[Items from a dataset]
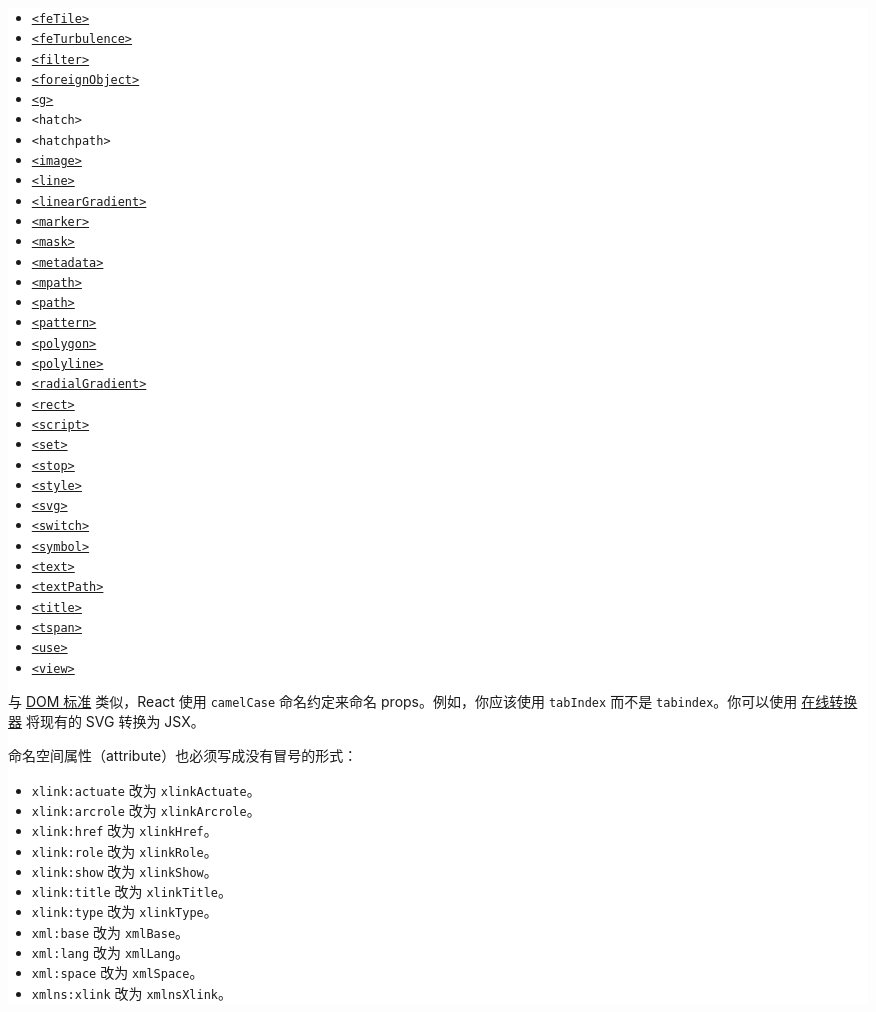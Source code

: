 * [`<feTile>`](https://developer.mozilla.org/zh-CN/docs/Web/SVG/Element/feTile)
* [`<feTurbulence>`](https://developer.mozilla.org/zh-CN/docs/Web/SVG/Element/feTurbulence)
* [`<filter>`](https://developer.mozilla.org/zh-CN/docs/Web/SVG/Element/filter)
* [`<foreignObject>`](https://developer.mozilla.org/zh-CN/docs/Web/SVG/Element/foreignObject)
* [`<g>`](https://developer.mozilla.org/zh-CN/docs/Web/SVG/Element/g)
* `<hatch>`
* `<hatchpath>`
* [`<image>`](https://developer.mozilla.org/zh-CN/docs/Web/SVG/Element/image)
* [`<line>`](https://developer.mozilla.org/zh-CN/docs/Web/SVG/Element/line)
* [`<linearGradient>`](https://developer.mozilla.org/zh-CN/docs/Web/SVG/Element/linearGradient)
* [`<marker>`](https://developer.mozilla.org/zh-CN/docs/Web/SVG/Element/marker)
* [`<mask>`](https://developer.mozilla.org/zh-CN/docs/Web/SVG/Element/mask)
* [`<metadata>`](https://developer.mozilla.org/zh-CN/docs/Web/SVG/Element/metadata)
* [`<mpath>`](https://developer.mozilla.org/zh-CN/docs/Web/SVG/Element/mpath)
* [`<path>`](https://developer.mozilla.org/zh-CN/docs/Web/SVG/Element/path)
* [`<pattern>`](https://developer.mozilla.org/zh-CN/docs/Web/SVG/Element/pattern)
* [`<polygon>`](https://developer.mozilla.org/zh-CN/docs/Web/SVG/Element/polygon)
* [`<polyline>`](https://developer.mozilla.org/zh-CN/docs/Web/SVG/Element/polyline)
* [`<radialGradient>`](https://developer.mozilla.org/zh-CN/docs/Web/SVG/Element/radialGradient)
* [`<rect>`](https://developer.mozilla.org/zh-CN/docs/Web/SVG/Element/rect)
* [`<script>`](https://developer.mozilla.org/zh-CN/docs/Web/SVG/Element/script)
* [`<set>`](https://developer.mozilla.org/zh-CN/docs/Web/SVG/Element/set)
* [`<stop>`](https://developer.mozilla.org/zh-CN/docs/Web/SVG/Element/stop)
* [`<style>`](https://developer.mozilla.org/zh-CN/docs/Web/SVG/Element/style)
* [`<svg>`](https://developer.mozilla.org/zh-CN/docs/Web/SVG/Element/svg)
* [`<switch>`](https://developer.mozilla.org/zh-CN/docs/Web/SVG/Element/switch)
* [`<symbol>`](https://developer.mozilla.org/zh-CN/docs/Web/SVG/Element/symbol)
* [`<text>`](https://developer.mozilla.org/zh-CN/docs/Web/SVG/Element/text)
* [`<textPath>`](https://developer.mozilla.org/zh-CN/docs/Web/SVG/Element/textPath)
* [`<title>`](https://developer.mozilla.org/zh-CN/docs/Web/SVG/Element/title)
* [`<tspan>`](https://developer.mozilla.org/zh-CN/docs/Web/SVG/Element/tspan)
* [`<use>`](https://developer.mozilla.org/zh-CN/docs/Web/SVG/Element/use)
* [`<view>`](https://developer.mozilla.org/zh-CN/docs/Web/SVG/Element/view)

<Note>

与 [DOM 标准](https://developer.mozilla.org/zh-CN/docs/Web/API/Document_Object_Model) 类似，React 使用 `camelCase` 命名约定来命名 props。例如，你应该使用 `tabIndex` 而不是 `tabindex`。你可以使用 [在线转换器](https://transform.tools/html-to-jsx) 将现有的 SVG 转换为 JSX。

命名空间属性（attribute）也必须写成没有冒号的形式：

* `xlink:actuate` 改为 `xlinkActuate`。
* `xlink:arcrole` 改为 `xlinkArcrole`。
* `xlink:href` 改为 `xlinkHref`。
* `xlink:role` 改为 `xlinkRole`。
* `xlink:show` 改为 `xlinkShow`。
* `xlink:title` 改为 `xlinkTitle`。
* `xlink:type` 改为 `xlinkType`。
* `xml:base` 改为 `xmlBase`。
* `xml:lang` 改为 `xmlLang`。
* `xml:space` 改为 `xmlSpace`。
* `xmlns:xlink` 改为 `xmlnsXlink`。

</Note>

Work request:
Lines above that contain the string "title" make up the answer.

Response to the exercise:
* [`<title>`](https://developer.mozilla.org/zh-CN/docs/Web/SVG/Element/title)
* `xlink:title` 改为 `xlinkTitle`。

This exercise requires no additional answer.